Comencemos alegremente por la descalificación: el tonto usa la ciencia para negar la ciencia. Este podría ser el improvisado axioma que confirmara los eufóricos argumentos de nuestro artículo. Pero tenemos más: el negacionista aborrece la explicación científica. En este punto, sentimos una suerte de graciosa compasión por el merluzo: imagine —por buscar precipitadamente un ejemplo— que está usted disfrutando de la película Superman y alguien se empeña en demostrarle que lo que aparece en pantalla no tiene sentido, que un individuo no puede volar valiéndose sólo de una miserable capa.
El negacionista niega, luego existe. Y aquí comienza el verdadero despertar de nuestras indignaciones: el negacionista lo niega todo, niega por negar, niega por hastío, por capricho, por airear la pataleta. Niega hasta rayar en el absurdo, hasta hacernos enrojecer de vergüenza ajena: la tierra no es redonda, plana o triangular; la tierra es como el negacionista le diga a usted, como su voluntad o su antojo decidan hoy. Pero no se detiene ahí, pues se esfuerza con todo su ánimo en convertir lo ridículo en grotesco: se han dado casos en que el negacionista ha llegado a negar incluso la maldad probada de una suegra.
Hubo un negacionismo primigenio que existió antes de que apareciese el moderno negacionismo: el que negaba, verbigracia, la conquista de la luna, fabuloso montaje cinematográfico donde los hubiera. Ríase usted de las películas futuristas, de todas. Las hordas negacionistas se deslizan a gatas, con una lupa apresada entre los dientes, por las revistas de publicación científica, que son para ellos como una repleta y asombrosa fuente de inspiración, como una musa para Homero, y en ellas encuentran argumentos maravillosos —negando e invirtiendo siempre la mayor— para dar rienda suelta a su contumaz fantasía. Se ha negado tanto sobre los beneficios de las vacunas que es difícil delimitar dónde empieza y acaba la comedia: se hace complicado trazar, y aquí surge el verdadero peligro, las líneas que definen dónde empieza y acaba el riesgo para la salud de los dóciles borregos que comulgan con las teorías temerarias de unos cuantos desiluminados. El negacionismo, llevado al paroxismo, se convierte —amén de la tribulación de la inteligencia— en una insoportable ensoñación: donde usted ve una nube blanca y algodonosa, surcando inocentemente los bellos cielos azules, ellos ven la amenaza de un tugurio espía y volador, de un laboratorio flotante, auspiciado por las grandes corporaciones capitalistas, donde confinan a los ciudadanos y les examinan alborozadamente el recto.
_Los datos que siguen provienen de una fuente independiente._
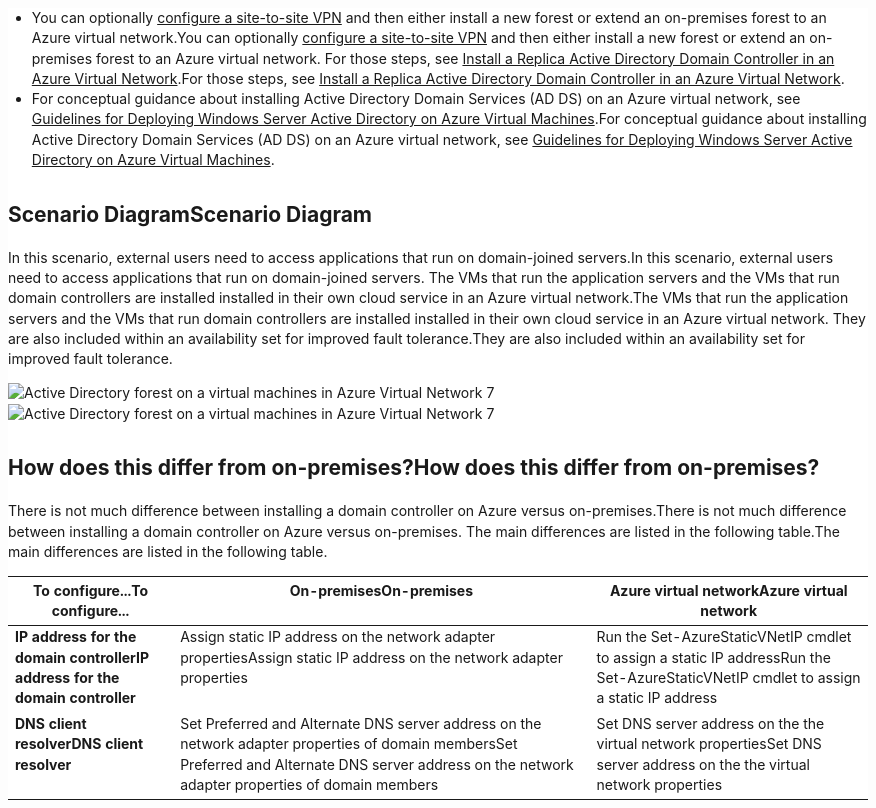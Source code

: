 * <span data-ttu-id="210f8-109">You can optionally [configure a site-to-site VPN](../vpn-gateway/vpn-gateway-site-to-site-create.md) and then either install a new forest or extend an on-premises forest to an Azure virtual network.</span><span class="sxs-lookup"><span data-stu-id="210f8-109">You can optionally [configure a site-to-site VPN](../vpn-gateway/vpn-gateway-site-to-site-create.md) and then either install a new forest or extend an on-premises forest to an Azure virtual network.</span></span> <span data-ttu-id="210f8-110">For those steps, see [Install a Replica Active Directory Domain Controller in an Azure Virtual Network](active-directory-install-replica-active-directory-domain-controller.md).</span><span class="sxs-lookup"><span data-stu-id="210f8-110">For those steps, see [Install a Replica Active Directory Domain Controller in an Azure Virtual Network](active-directory-install-replica-active-directory-domain-controller.md).</span></span>
* <span data-ttu-id="210f8-111">For conceptual guidance about installing Active Directory Domain Services (AD DS) on an Azure virtual network, see [Guidelines for Deploying Windows Server Active Directory on Azure Virtual Machines](https://msdn.microsoft.com/library/azure/jj156090.aspx).</span><span class="sxs-lookup"><span data-stu-id="210f8-111">For conceptual guidance about installing Active Directory Domain Services (AD DS) on an Azure virtual network, see [Guidelines for Deploying Windows Server Active Directory on Azure Virtual Machines](https://msdn.microsoft.com/library/azure/jj156090.aspx).</span></span>

## <a name="scenario-diagram"></a><span data-ttu-id="210f8-112">Scenario Diagram</span><span class="sxs-lookup"><span data-stu-id="210f8-112">Scenario Diagram</span></span>
<span data-ttu-id="210f8-113">In this scenario, external users need to access applications that run on domain-joined servers.</span><span class="sxs-lookup"><span data-stu-id="210f8-113">In this scenario, external users need to access applications that run on domain-joined servers.</span></span> <span data-ttu-id="210f8-114">The VMs that run the application servers and the VMs that run domain controllers are installed installed in their own cloud service in an Azure virtual network.</span><span class="sxs-lookup"><span data-stu-id="210f8-114">The VMs that run the application servers and the VMs that run domain controllers are installed installed in their own cloud service in an Azure virtual network.</span></span> <span data-ttu-id="210f8-115">They are also included within an availability set for improved fault tolerance.</span><span class="sxs-lookup"><span data-stu-id="210f8-115">They are also included within an availability set for improved fault tolerance.</span></span>

<span data-ttu-id="210f8-116">![Active Directory forest on a virtual machines in Azure Virtual Network ][1] 7</span><span class="sxs-lookup"><span data-stu-id="210f8-116">![Active Directory forest on a virtual machines in Azure Virtual Network ][1] 7</span></span>

## <a name="how-does-this-differ-from-on-premises"></a><span data-ttu-id="210f8-117">How does this differ from on-premises?</span><span class="sxs-lookup"><span data-stu-id="210f8-117">How does this differ from on-premises?</span></span>
<span data-ttu-id="210f8-118">There is not much difference between installing a domain controller on Azure versus on-premises.</span><span class="sxs-lookup"><span data-stu-id="210f8-118">There is not much difference between installing a domain controller on Azure versus on-premises.</span></span> <span data-ttu-id="210f8-119">The main differences are listed in the following table.</span><span class="sxs-lookup"><span data-stu-id="210f8-119">The main differences are listed in the following table.</span></span>

| <span data-ttu-id="210f8-120">To configure...</span><span class="sxs-lookup"><span data-stu-id="210f8-120">To configure...</span></span> | <span data-ttu-id="210f8-121">On-premises</span><span class="sxs-lookup"><span data-stu-id="210f8-121">On-premises</span></span> | <span data-ttu-id="210f8-122">Azure virtual network</span><span class="sxs-lookup"><span data-stu-id="210f8-122">Azure virtual network</span></span> |
| --- | --- | --- |
| <span data-ttu-id="210f8-123">**IP address for the domain controller**</span><span class="sxs-lookup"><span data-stu-id="210f8-123">**IP address for the domain controller**</span></span> |<span data-ttu-id="210f8-124">Assign static IP address on the network adapter properties</span><span class="sxs-lookup"><span data-stu-id="210f8-124">Assign static IP address on the network adapter properties</span></span> |<span data-ttu-id="210f8-125">Run the Set-AzureStaticVNetIP cmdlet to assign a static IP address</span><span class="sxs-lookup"><span data-stu-id="210f8-125">Run the Set-AzureStaticVNetIP cmdlet to assign a static IP address</span></span> |
| <span data-ttu-id="210f8-126">**DNS client resolver**</span><span class="sxs-lookup"><span data-stu-id="210f8-126">**DNS client resolver**</span></span> |<span data-ttu-id="210f8-127">Set Preferred and Alternate DNS server address on the network adapter properties of domain members</span><span class="sxs-lookup"><span data-stu-id="210f8-127">Set Preferred and Alternate DNS server address on the network adapter properties of domain members</span></span> |<span data-ttu-id="210f8-128">Set DNS server address on the the virtual network properties</span><span class="sxs-lookup"><span data-stu-id="210f8-128">Set DNS server address on the the virtual network properties</span></span> |

[1]: https://docstestmedia1.blob.core.windows.net/azure-media/articles/active-directory/media/active-directory-new-forest-virtual-machine/AD_Forest.png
El negacionismo existe porque es una época perfecta, porque se dan todas las condiciones. Qué triste paradoja que nunca antes se haya tenido tan a mano la posibilidad de instruirse, de admirar las virtudes de la ciencia, y que se la desdeñe y pisotee deliberadamente. Por qué creer en los terribles hechos probados de la historia cuando se puede engrosar una entelequia y seducir a los más débiles con el eficaz altavoz de las redes, a los crédulos, a esas pobres gentes sin criterio, y también a esas personas que, contagiadas por la indolencia de estos tiempos felices —que ellas consideran emocionante rebeldía—, desprecian la verdad y el conocimiento y no sienten ningún interés por abandonar su ceguera.